50.1.     1. All peoples have the right of self-determination. By virtue of that right they freely determine their political status and freely pursue their economic, social and cultural development.

50.2.     2. All peoples may, for their own ends, freely dispose of their natural wealth and resources without prejudice to any obligations arising out of international economic co-operation, based upon the principle of mutual benefit, and international law. In no case may a people be deprived of its own means of subsistence.
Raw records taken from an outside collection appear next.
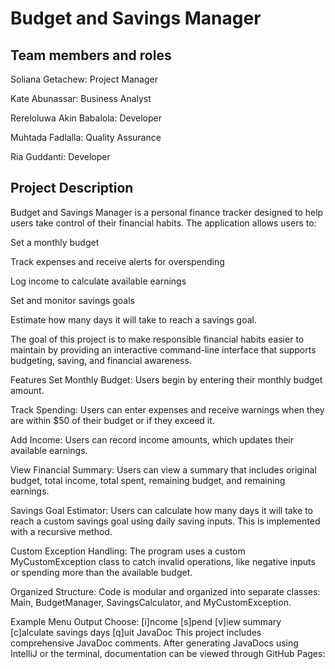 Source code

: # Budget and Savings Manager

## Team members and roles
Soliana Getachew: Project Manager

Kate Abunassar:  Business Analyst

Rereloluwa Akin Babalola: Developer

Muhtada Fadlalla: Quality Assurance 

Ria Guddanti: Developer


## Project Description

Budget and Savings Manager is a personal finance tracker designed to help users take control of their financial habits. The application allows users to:

Set a monthly budget

Track expenses and receive alerts for overspending

Log income to calculate available earnings

Set and monitor savings goals

Estimate how many days it will take to reach a savings goal.

The goal of this project is to make responsible financial habits easier to maintain by providing an interactive command-line interface that supports budgeting, saving, and financial awareness.

Features
Set Monthly Budget: Users begin by entering their monthly budget amount.

Track Spending: Users can enter expenses and receive warnings when they are within $50 of their budget or if they exceed it.

Add Income: Users can record income amounts, which updates their available earnings.

View Financial Summary: Users can view a summary that includes original budget, total income, total spent, remaining budget, and remaining earnings.

Savings Goal Estimator: Users can calculate how many days it will take to reach a custom savings goal using daily saving inputs. This is implemented with a recursive method.

Custom Exception Handling: The program uses a custom MyCustomException class to catch invalid operations, like negative inputs or spending more than the available budget.

Organized Structure: Code is modular and organized into separate classes: Main, BudgetManager, SavingsCalculator, and MyCustomException.

Example Menu Output
Choose: [i]ncome  [s]pend  [v]iew summary  [c]alculate savings days  [q]uit
JavaDoc
This project includes comprehensive JavaDoc comments. After generating JavaDocs using IntelliJ or the terminal, documentation can be viewed through GitHub Pages:






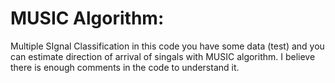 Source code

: # MUSIC Algorithm:
Multiple SIgnal Classification
in this code you have some data (test) and you can estimate direction of arrival of singals with MUSIC algorithm.
I believe there is enough comments in the code to understand it.

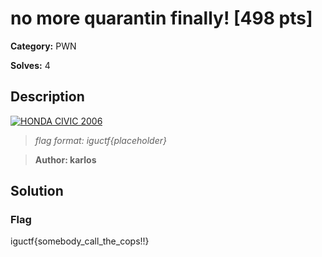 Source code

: # no more quarantin finally! [498 pts]

**Category:** PWN

**Solves:** 4

## Description
[![HONDA CIVIC 2006](http://img.youtube.com/vi/QIIje6g8M50/0.jpg)](http://www.youtube.com/watch?v=QIIje6g8M50 "BINARY RAP")


>*flag format: iguctf{placeholder}*

>**Author: karlos**

## Solution

### Flag
iguctf{somebody_call_the_cops!!}
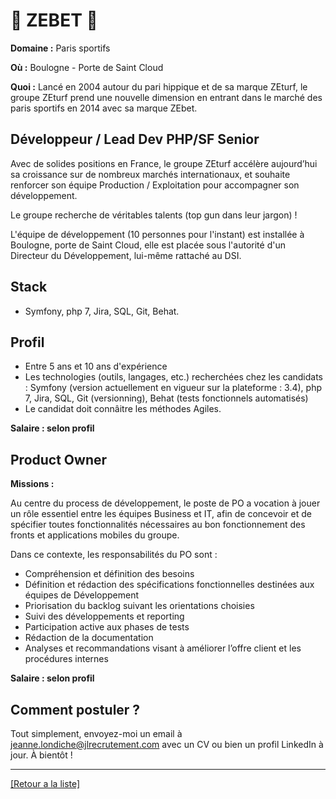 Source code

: # 🐎 ZEBET 🐎

**Domaine :**  Paris sportifs

**Où :** Boulogne - Porte de Saint Cloud

**Quoi :**  Lancé en 2004 autour du pari hippique et de sa marque ZEturf, le groupe ZEturf prend une nouvelle dimension en entrant dans le marché des paris sportifs en 2014 avec sa marque ZEbet.

## Développeur / Lead Dev PHP/SF Senior

Avec de solides positions en France, le groupe ZEturf accélère aujourd’hui sa croissance sur de nombreux marchés internationaux, et souhaite renforcer son équipe Production / Exploitation pour accompagner son développement.

Le groupe recherche de véritables talents (top gun dans leur jargon) !

L'équipe de développement (10 personnes pour l'instant) est installée à Boulogne, porte de Saint Cloud, elle est placée sous l'autorité d'un Directeur du Développement, lui-même rattaché au DSI. 

## Stack

* Symfony, php 7, Jira, SQL, Git, Behat.

## Profil

* Entre 5 ans et 10 ans d'expérience
* Les technologies (outils, langages, etc.) recherchées chez les candidats : Symfony (version actuellement en vigueur sur la plateforme : 3.4), php 7, Jira, SQL, Git (versionning), Behat (tests fonctionnels automatisés) 
* Le candidat doit connâitre les méthodes Agiles. 

**Salaire : selon profil**

## Product Owner

**Missions :**

Au centre du process de développement, le poste de PO a vocation à jouer un rôle essentiel entre les équipes Business et IT, afin de concevoir et de spécifier toutes fonctionnalités nécessaires au bon fonctionnement des fronts et applications mobiles du groupe.

Dans ce contexte, les responsabilités du PO sont :
* Compréhension et définition des besoins
* Définition et rédaction des spécifications fonctionnelles destinées aux équipes de Développement
* Priorisation du backlog suivant les orientations choisies
* Suivi des développements et reporting
* Participation active aux phases de tests
* Rédaction de la documentation
* Analyses et recommandations visant à améliorer l’offre client et les procédures internes

**Salaire : selon profil**

## Comment postuler ?

Tout simplement, envoyez-moi un email à jeanne.londiche@jlrecrutement.com avec un CV ou bien un profil LinkedIn à jour. À bientôt ! 

----
<a href="https://github.com/jlondiche/job-board-php/blob/master/README.md">[Retour a la liste]</a> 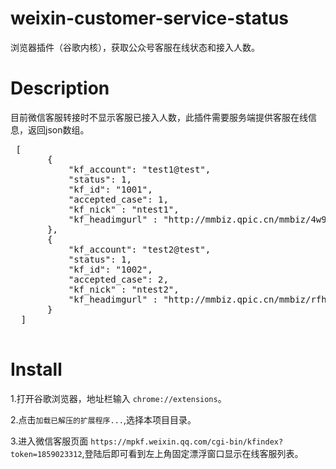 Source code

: # weixin-customer-service-status
浏览器插件（谷歌内核），获取公众号客服在线状态和接入人数。

# Description
 目前微信客服转接时不显示客服已接入人数，此插件需要服务端提供客服在线信息，返回json数组。
 <pre>
 [
       {
           "kf_account": "test1@test",
           "status": 1,
           "kf_id": "1001",
           "accepted_case": 1,
           "kf_nick" : "ntest1",
           "kf_headimgurl" : "http://mmbiz.qpic.cn/mmbiz/4w90V1VZl2iccsvYbHvnphkyGtnvjfUS8Ym3vEOmw/0"
       },
       {
           "kf_account": "test2@test",
           "status": 1,
           "kf_id": "1002",
           "accepted_case": 2,
           "kf_nick" : "ntest2",
           "kf_headimgurl" : "http://mmbiz.qpic.cn/mmbiz/rfhpV1VZl2iccsvYbHvnphkyGtnvjfUSc0FPfEOmw/0"
       }
  ]
 </pre>
 
 # Install
<div>
 <p>1.打开谷歌浏览器，地址栏输入 <code>chrome://extensions</code>。</p>
 <p>2.点击<code>加载已解压的扩展程序...</code>,选择本项目目录。</p>
 <p>3.进入微信客服页面 <code>https://mpkf.weixin.qq.com/cgi-bin/kfindex?token=1859023312</code>,登陆后即可看到左上角固定漂浮窗口显示在线客服列表。</p>
</div>
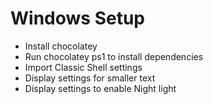 # Windows Setup

- Install chocolatey
- Run chocolatey ps1 to install dependencies
- Import Classic Shell settings
- Display settings for smaller text
- Display settings to enable Night light

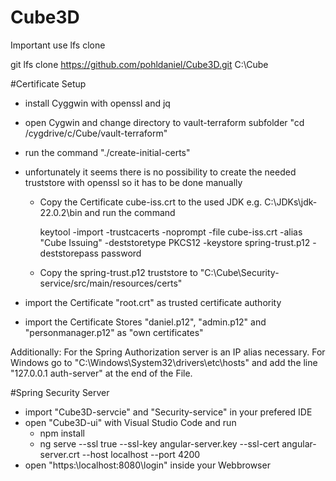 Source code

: # Cube3D
Important use lfs clone

git lfs clone https://github.com/pohldaniel/Cube3D.git C:\Cube

#Certificate Setup
- install Cyggwin with openssl and jq
- open Cygwin and change directory to vault-terraform subfolder "cd /cygdrive/c/Cube/vault-terraform"
- run the command "./create-initial-certs"
- unfortunately it seems there is no possibility to create the needed truststore with openssl so it has to be done manually 
  * Copy the Certificate cube-iss.crt to the used JDK e.g. C:\JDKs\jdk-22.0.2\bin and run the command
  
    keytool -import -trustcacerts -noprompt -file cube-iss.crt -alias "Cube Issuing" -deststoretype PKCS12 -keystore spring-trust.p12 -deststorepass password
	
  * Copy the spring-trust.p12 truststore to "C:\Cube\Security-service/src/main/resources/certs"

- import the Certificate "root.crt" as trusted certificate authority
- import the Certificate Stores "daniel.p12", "admin.p12" and "personmanager.p12" as "own certificates"

Additionally: For the Spring Authorization server is an IP alias necessary. For Windows go to "C:\Windows\System32\drivers\etc\hosts" and add the line "127.0.0.1 auth-server"
at the end of the File.

#Spring Security Server
- import "Cube3D-servcie" and "Security-service" in your prefered IDE
- open "Cube3D-ui" with Visual Studio Code and run
  * npm install
  * ng serve --ssl true --ssl-key angular-server.key --ssl-cert angular-server.crt --host localhost --port 4200
- open "https:\localhost:8080\login" inside your Webbrowser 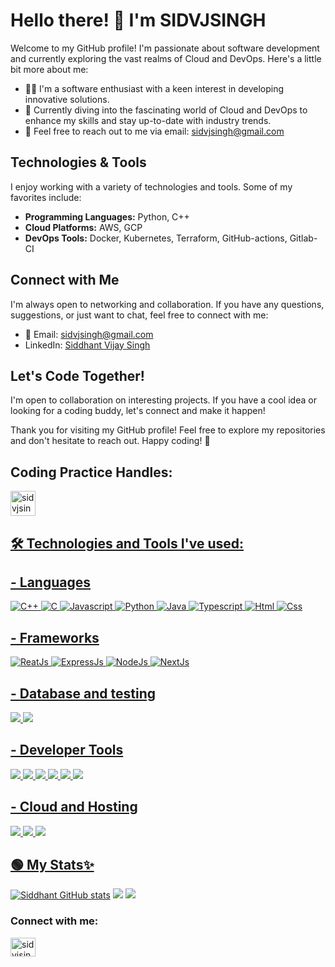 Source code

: <!--- 👋 Hi, I’m @SIDVJSINGH
- 👀 I’m interested in developing
- 🌱 I’m currently learning Cloud and DevOps
 - 💞️ I’m looking to collaborate on ... 
- 📫 How to reach me sidvjsingh@gmail.com -->

# Hello there! 👋 I'm SIDVJSINGH

Welcome to my GitHub profile! I'm passionate about software development and currently exploring the vast realms of Cloud and DevOps. Here's a little bit more about me:

- 👨‍💻 I'm a software enthusiast with a keen interest in developing innovative solutions.
- 🌱 Currently diving into the fascinating world of Cloud and DevOps to enhance my skills and stay up-to-date with industry trends.
- 📧 Feel free to reach out to me via email: [sidvjsingh@gmail.com](mailto:your.sidvjsingh@gmail.com)

## Technologies & Tools

I enjoy working with a variety of technologies and tools. Some of my favorites include:

- **Programming Languages:** Python, C++
- **Cloud Platforms:** AWS, GCP
- **DevOps Tools:** Docker, Kubernetes, Terraform, GitHub-actions, Gitlab-CI

<!-- ## Projects

I'm constantly working on exciting projects to expand my knowledge and contribute to the community. Check out some of my featured projects:

1. [Project Name](link-to-project): Brief description of the project.
2. [Another Project](link-to-another-project): What it does and why it's awesome. -->

## Connect with Me

I'm always open to networking and collaboration. If you have any questions, suggestions, or just want to chat, feel free to connect with me:

- 📧 Email: [sidvjsingh@gmail.com](mailto:your.sidvjsingh@gmail.com)
- LinkedIn: [Siddhant Vijay Singh](https://www.linkedin.com/in/sidvjsingh/)

## Let's Code Together!

I'm open to collaboration on interesting projects. If you have a cool idea or looking for a coding buddy, let's connect and make it happen!

<!-- Uncomment the next line if you're looking to collaborate on projects -->
<!-- ## 🤝 Looking to Collaborate? -->

Thank you for visiting my GitHub profile! Feel free to explore my repositories and don't hesitate to reach out. Happy coding! 🚀


<!---
SIDVJSINGH/SIDVJSINGH is a ✨ special ✨ repository because its `README.md` (this file) appears on your GitHub profile.
You can click the Preview link to take a look at your changes.
--->

## Coding Practice Handles: 
<a href="https://leetcode.com/uzumaki1970/" target="blank"><img align="center" src="https://img.shields.io/badge/-LeetCode-FFA116?style=for-the-badge&logo=LeetCode&logoColor=black" alt="sidvjsingh" height="40"/>

## 🛠️ Technologies and Tools I've used:

## - Languages
<div align="inline">
<img alt="C++" src="https://img.shields.io/badge/C%2B%2B-00599C?style=for-the-badge&logo=c%2B%2B&logoColor=white"/>
<img alt="C" src="https://img.shields.io/badge/C-ffb703?style=for-the-badge&logo=c&logoColor=black"/>
<img alt="Javascript" src="https://img.shields.io/badge/JavaScript-F7DF1E?style=for-the-badge&logo=javascript&logoColor=black" />
<img alt="Python" src="https://img.shields.io/badge/Python-14354C?style=for-the-badge&logo=python&logoColor=white"/>
<img alt="Java" src="https://img.shields.io/badge/Java-ED8B00?style=for-the-badge&logo=openjdk&logoColor=white"/>
<img alt="Typescript" src="https://img.shields.io/badge/TypeScript-007ACC?style=for-the-badge&logo=typescript&logoColor=white"/>
<img alt="Html" src="https://img.shields.io/badge/ExpressJs-ffc857?style=for-the-badge&logo=express&logoColor=black"/>
<img alt="Css" src="https://img.shields.io/badge/ExpressJs-ffc857?style=for-the-badge&logo=express&logoColor=black"/>
</div>

## - Frameworks
<div align="inline">
 <img alt="ReatJs" src = "https://img.shields.io/badge/ReactJs-8cb369?style=for-the-badge&logo=react&logoColor=white" />
 <img alt="ExpressJs" src = "https://img.shields.io/badge/ExpressJs-ffc857?style=for-the-badge&logo=express&logoColor=black" />
 <img alt="NodeJs" src = "https://img.shields.io/badge/NodeJs-339933?style=for-the-badge&logo=nodedotjs&logoColor=white" />
 <img alt="NextJs" src = "https://img.shields.io/badge/NextJs-f86624?style=for-the-badge&logo=Next.js&logoColor=white" />
</div>

## - Database and testing
<div align="inline">
 <img src ="https://img.shields.io/badge/MySQL-ffd000?style=for-the-badge&logo=mysql&logoColor=black" />
 <img src ="https://img.shields.io/badge/MongoDB-4EA94B?style=for-the-badge&logo=mongodb&logoColor=white" />
</div>

## - Developer Tools
<div align="inline">
 <img src="https://img.shields.io/badge/Visual_Studio_Code-0078D4?style=for-the-badge&logo=visual%20studio%20code&logoColor=white" />
 <img src="https://img.shields.io/badge/Git-ff8800?style=for-the-badge&logo=git&logoColor=white" />
 <img src="https://img.shields.io/badge/Github-ffdd00?style=for-the-badge&logo=github&logoColor=black" />
 <img src="https://img.shields.io/badge/Postman-c8b8db?style=for-the-badge&logo=postman&logoColor=white" />
 <img src = "https://img.shields.io/badge/npm-CB3837?style=for-the-badge&logo=npm&logoColor=white" />
 <img src = "https://img.shields.io/badge/redux-339933?style=for-the-badge&logo=redux&logoColor=white" />
</div>

## - Cloud and Hosting
<div align="inline">
 <img src="https://img.shields.io/badge/Heroku-6930c3?style=for-the-badge&logo=Heroku&logoColor=white" />
 <img src="https://img.shields.io/badge/Netlify-64dfdf?style=for-the-badge&logo=Netlify&logoColor=white" />
 <img src="https://img.shields.io/badge/Vercel-000000?style=for-the-badge&logo=vercel&logoColor=white" />
</div>

## 🟢 My Stats✨
[![Siddhant GitHub stats](https://github-readme-stats.vercel.app/api?username=SIDVJSINGH&show_icons=true&theme=tokyonight&rank_icon=github)](https://github.com/anuraghazra/github-readme-stats)
 <img src="https://github-profile-summary-cards.vercel.app/api/cards/profile-details?username=SIDVJSINGH&theme=tokyonight&show_icons=true" />
 <img src="https://github-readme-stats.vercel.app/api/top-langs/?username=SIDVJSINGH&theme=tokyonight" />


<h3 align="left">Connect with me:</h3>
<p align="left">
<a href="https://linkedin.com/in/sidvjsingh" target="blank"><img align="center" src="https://raw.githubusercontent.com/rahuldkjain/github-profile-readme-generator/master/src/images/icons/Social/linked-in-alt.svg" alt="sidvjsingh" height="30" width="40" />
</a>
</p>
50.3.     3. The States Parties to the present Covenant, including those having responsibility for the administration of Non-Self-Governing and Trust Territories, shall promote the realization of the right of self-determination, and shall respect that right, in conformity with the provisions of the Charter of the United Nations.

51.  Indonesia has however made the following Declaration at the occasion of its accession to the BUPO Covenant :”With reference to Article 1 of the International Covenant on Civil and Political Rights, the Government of the Republic of Indonesia declares that, consistent with the Declaration on the Granting of Independence to Colonial Countries and Peoples, and the Declaration on Principles of International Law concerning Friendly Relations and Cooperation Among States, and the relevant paragraph of the Vienna Declaration and Program of Action of 1993, the words “the right of self-determination” appearing in this article do not apply to a section of people within a sovereign independent state and cannot be construed as authorizing or encouraging any action which would dismember or impair, totally or in part, the territorial integrity or political unity of sovereign and independent states.”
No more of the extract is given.